At Ted's funeral, I thought a lot about him ... and me ... and our bond of understanding. I must confess that for much of my adult life as a Christian, I saw my faith viewpoint as the "mature and valid" Christian perspective. (Most likely because most of my Christian experiences were with folks of similar persuasion ... as well as similar political views.) I could be tolerant of those who thought a bit differently, but don't think I was honestly respectful or accepting.
Then my circle of Christian colleagues expanded and I got to know ... really know ... committed, faithful Christians like Ted. I've learned to appreciate that those who know and serve Christ is a much larger, broader, and diverse people than I ever realized.

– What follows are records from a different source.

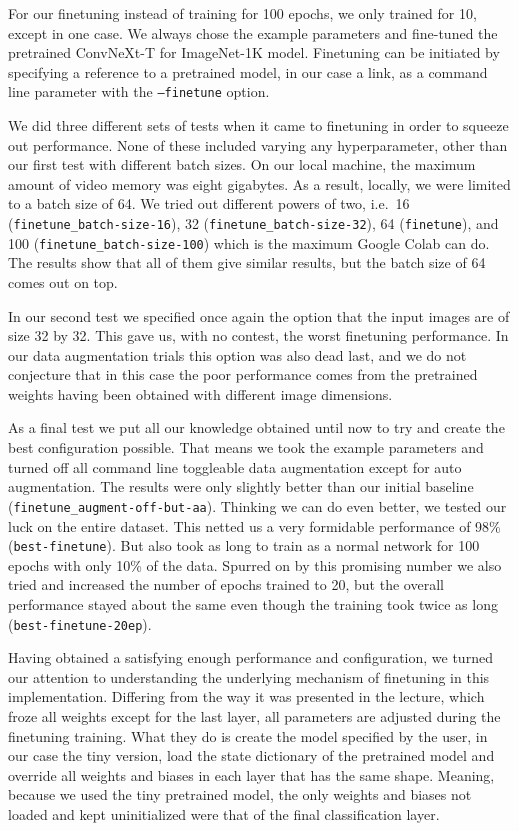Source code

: \documentclass{article}
\begin{document}
For our finetuning instead of training for 100 epochs, we only trained for 10, except in one case.
We always chose the example parameters and fine-tuned the pretrained ConvNeXt-T for ImageNet-1K model\cite{repository}.
Finetuning can be initiated by specifying a reference to a pretrained model, in our case a link, as a command line parameter with the \texttt{--finetune} option.

We did three different sets of tests when it came to finetuning in order to squeeze out performance.
None of these included varying any hyperparameter, other than our first test with different batch sizes.
On our local machine, the maximum amount of video memory was eight gigabytes.
As a result, locally, we were limited to a batch size of 64.
We tried out different powers of two, i.e.\ 16 (\texttt{finetune\_batch-size-16}), 32 (\texttt{finetune\_batch-size-32}), 64 (\texttt{finetune}), and 100 (\texttt{finetune\_batch-size-100}) which is the maximum Google Colab can do.
The results show that all of them give similar results, but the batch size of 64 comes out on top.

In our second test we specified once again the option that the input images are of size 32 by 32.
This gave us, with no contest, the worst finetuning performance.
In our data augmentation trials this option was also dead last, and we do not conjecture that in this case the poor performance comes from the pretrained weights having been obtained with different image dimensions.

As a final test we put all our knowledge obtained until now to try and create the best configuration possible.
That means we took the example parameters and turned off all command line toggleable data augmentation except for auto augmentation.
The results were only slightly better than our initial baseline (\texttt{finetune\_augment-off-but-aa}).
Thinking we can do even better, we tested our luck on the entire dataset.
This netted us a very formidable performance of 98\% (\texttt{best-finetune}).
But also took as long to train as a normal network for 100 epochs with only 10\% of the data.
Spurred on by this promising number we also tried and increased the number of epochs trained to 20, but the overall performance stayed about the same even though the training took twice as long (\texttt{best-finetune-20ep}).

Having obtained a satisfying enough performance and configuration, we turned our attention to understanding the underlying mechanism of finetuning in this implementation.
Differing from the way it was presented in the lecture, which froze all weights except for the last layer, all parameters are adjusted during the finetuning training.
What they do is create the model specified by the user, in our case the tiny version, load the state dictionary of the pretrained model and override all weights and biases in each layer that has the same shape.
Meaning, because we used the tiny pretrained model, the only weights and biases not loaded and kept uninitialized were that of the final classification layer.
\end{document}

I'm learning, too, that the beliefs and views of others that seem to prevent relationship disappear or become less divisive when we get to know each other as fellow human beings trying to live out faith in the tough real world.
As Ted's casket was carried down the aisle during the funeral's recessional hymn, I said a prayer of thanks. Thanks to God not only for knowing Ted, but for the gift that Ted (and many like him) have given me: The gift of better understanding, respecting, and appreciating the wideness of God's Kingdom. "Thanks Ted! I think I'm a better person for knowing you."
While most of us believe a heaven awaits at the end of this earthly journey, none really knows what heaven will be like. A few like to think they know, but no one here really knows. Through faith in Jesus though, we do know it will be good ... and that there will be many rooms. "If that were not so, would I have told you that I am going there to prepare a place for you?" (John 14:2) But, the nature of heaven is something we do like to speculate about ... sometimes in fun, other times seriously. Streets of gold? Being greeted by all our loved ones? The women stunning, the men slim and trim?
Ted, here is one of my speculations: You know when on earth, Jesus' first miracle was at the wedding feast where he turned water into wine (the best wine of the feast!). When you are passing into that phase of Eternal Life, I see Jesus standing there waiting, you shuffling toward him with that infectious grin. His hand is out, but not for a shake of greeting. In his hand is a glass of cabernet sauvignon. "A glass of my finest, Ted. Welcome my good and faithful servant! ... Later I'll show you a favorite trout stream."
At this year's Men's Retreat, Ted, I guess I'll smoke my cigar alone. But, I will think of you as I watch the smoke circle its way to the heavens.